Furthermore, it is desirable that a protective layer made of SiO _x is formed on the surface of the semiconductor layer after the step (a). By covering the surface of the semiconductor on which this protective layer is laminated, surface contamination in a later process is prevented. Then, the protective layer is removed by, for example, reactive ion etching before the step (d). At that time, the substrate on which the protective layer is formed is irradiated with light having a predetermined wavelength, and the reflection spectrum is obtained. It is desirable to control the etching thickness of this protective layer by detecting and measuring its reflectance profile.

  In other words, the reflectivity changes depending on the remaining film thickness of the protective layer, and takes a maximum or minimum every time the remaining film thickness becomes an integral multiple of (λ / 4n), and the reflectivity changes when the protective layer is completely etched. Disappears. Here, λ is the wavelength of the measurement light source, and n is the refractive index of the protective layer. Therefore, the protective layer can be etched accurately and completely by measuring the reflectance during etching and monitoring the maximum and minimum points of the reflectance profile.
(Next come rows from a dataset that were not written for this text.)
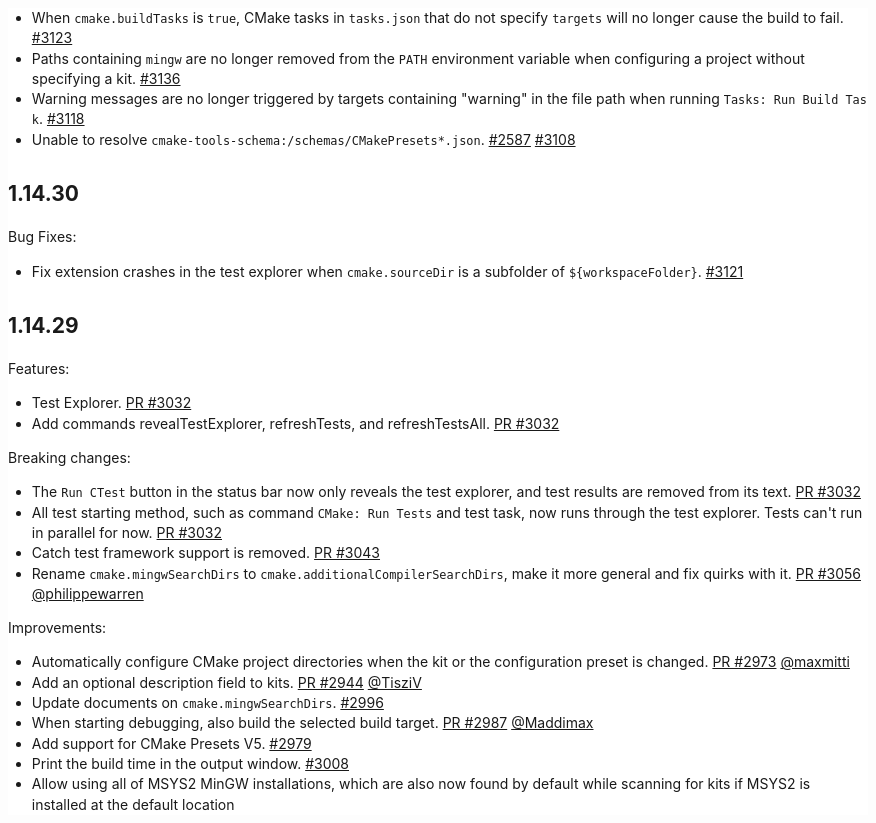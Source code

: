 -   When `cmake.buildTasks` is `true`, CMake tasks in `tasks.json` that do not
    specify `targets` will no longer cause the build to fail.
    [#3123](https://github.com/microsoft/vscode-cmake-tools/issues/3123)
-   Paths containing `mingw` are no longer removed from the `PATH` environment
    variable when configuring a project without specifying a kit.
    [#3136](https://github.com/microsoft/vscode-cmake-tools/issues/3136)
-   Warning messages are no longer triggered by targets containing "warning" in
    the file path when running `Tasks: Run Build Task`.
    [#3118](https://github.com/microsoft/vscode-cmake-tools/issues/3118)
-   Unable to resolve `cmake-tools-schema:/schemas/CMakePresets*.json`.
    [#2587](https://github.com/microsoft/vscode-cmake-tools/issues/2587)
    [#3108](https://github.com/microsoft/vscode-cmake-tools/issues/3108)

## 1.14.30

Bug Fixes:

-   Fix extension crashes in the test explorer when `cmake.sourceDir` is a
    subfolder of `${workspaceFolder}`.
    [#3121](https://github.com/microsoft/vscode-cmake-tools/issues/3121)

## 1.14.29

Features:

-   Test Explorer.
    [PR #3032](https://github.com/microsoft/vscode-cmake-tools/pull/3032)
-   Add commands revealTestExplorer, refreshTests, and refreshTestsAll.
    [PR #3032](https://github.com/microsoft/vscode-cmake-tools/pull/3032)

Breaking changes:

-   The `Run CTest` button in the status bar now only reveals the test explorer,
    and test results are removed from its text.
    [PR #3032](https://github.com/microsoft/vscode-cmake-tools/pull/3032)
-   All test starting method, such as command `CMake: Run Tests` and test task,
    now runs through the test explorer. Tests can't run in parallel for now.
    [PR #3032](https://github.com/microsoft/vscode-cmake-tools/pull/3032)
-   Catch test framework support is removed.
    [PR #3043](https://github.com/microsoft/vscode-cmake-tools/pull/3043)
-   Rename `cmake.mingwSearchDirs` to `cmake.additionalCompilerSearchDirs`, make
    it more general and fix quirks with it.
    [PR #3056](https://github.com/microsoft/vscode-cmake-tools/pull/3056)
    [@philippewarren](https://github.com/philippewarren)

Improvements:

-   Automatically configure CMake project directories when the kit or the
    configuration preset is changed.
    [PR #2973](https://github.com/microsoft/vscode-cmake-tools/pull/2973)
    [@maxmitti](https://github.com/maxmitti)
-   Add an optional description field to kits.
    [PR #2944](https://github.com/microsoft/vscode-cmake-tools/pull/2944)
    [@TisziV](https://github.com/TisziV)
-   Update documents on `cmake.mingwSearchDirs`.
    [#2996](https://github.com/microsoft/vscode-cmake-tools/issues/2996)
-   When starting debugging, also build the selected build target.
    [PR #2987](https://github.com/microsoft/vscode-cmake-tools/pull/2987)
    [@Maddimax](https://github.com/Maddimax)
-   Add support for CMake Presets V5.
    [#2979](https://github.com/microsoft/vscode-cmake-tools/issues/2979)
-   Print the build time in the output window.
    [#3008](https://github.com/microsoft/vscode-cmake-tools/issues/3008)
-   Allow using all of MSYS2 MinGW installations, which are also now found by
    default while scanning for kits if MSYS2 is installed at the default
    location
  Further, following the removal of the protective layer, the semiconductor layer formed in the step (a) is etched as necessary to control the resonator length. At the time of this etching, the substrate having the semiconductor layer is irradiated with light having a wavelength in a predetermined range, its reflection spectrum is detected, and the dip caused by the standing wave of the optical resonator appearing in this reflection spectrum is measured. Therefore, it is desirable to control the etching thickness. The mechanism is the same as in step (b). Further, the etching for controlling the resonator length may be performed immediately after the step (a). When etching is performed immediately after the step (a), there is an advantage that a wide range of epitaxial layers can be etched at once. Even during this etching, the mechanism of step (b) is used to control the etching thickness.

  In the step (a), the semiconductor layer is preferably formed by metal organic chemical vapor deposition.

  As an apparatus for manufacturing the surface emitting semiconductor laser device of the present invention, the following film forming apparatus and etching apparatus can be used.

For example, a film forming apparatus that forms a semiconductor layer on the substrate includes:
A reaction tube having a gas supply section and a gas discharge section;
A temperature-controllable substrate support installed inside the reaction tube;
A light source for irradiating the substrate support part with light of a predetermined wavelength;
A photodetector for detecting reflected light of light emitted from the light source to the substrate on the substrate support,
While the semiconductor layer is formed by epitaxial growth on the substrate placed on the substrate support portion, the reflectance of the semiconductor layer generated at the same time can be measured.

  According to this film forming apparatus, as described above, for example, the film thickness and resonator length of the distributed reflection type multilayer mirror can be set very accurately. A film forming apparatus capable of controlling the film thickness while monitoring the reflectance of the layer as described above can be applied not only to a metal organic vapor phase epitaxy apparatus but also to a molecular beam epitaxy apparatus.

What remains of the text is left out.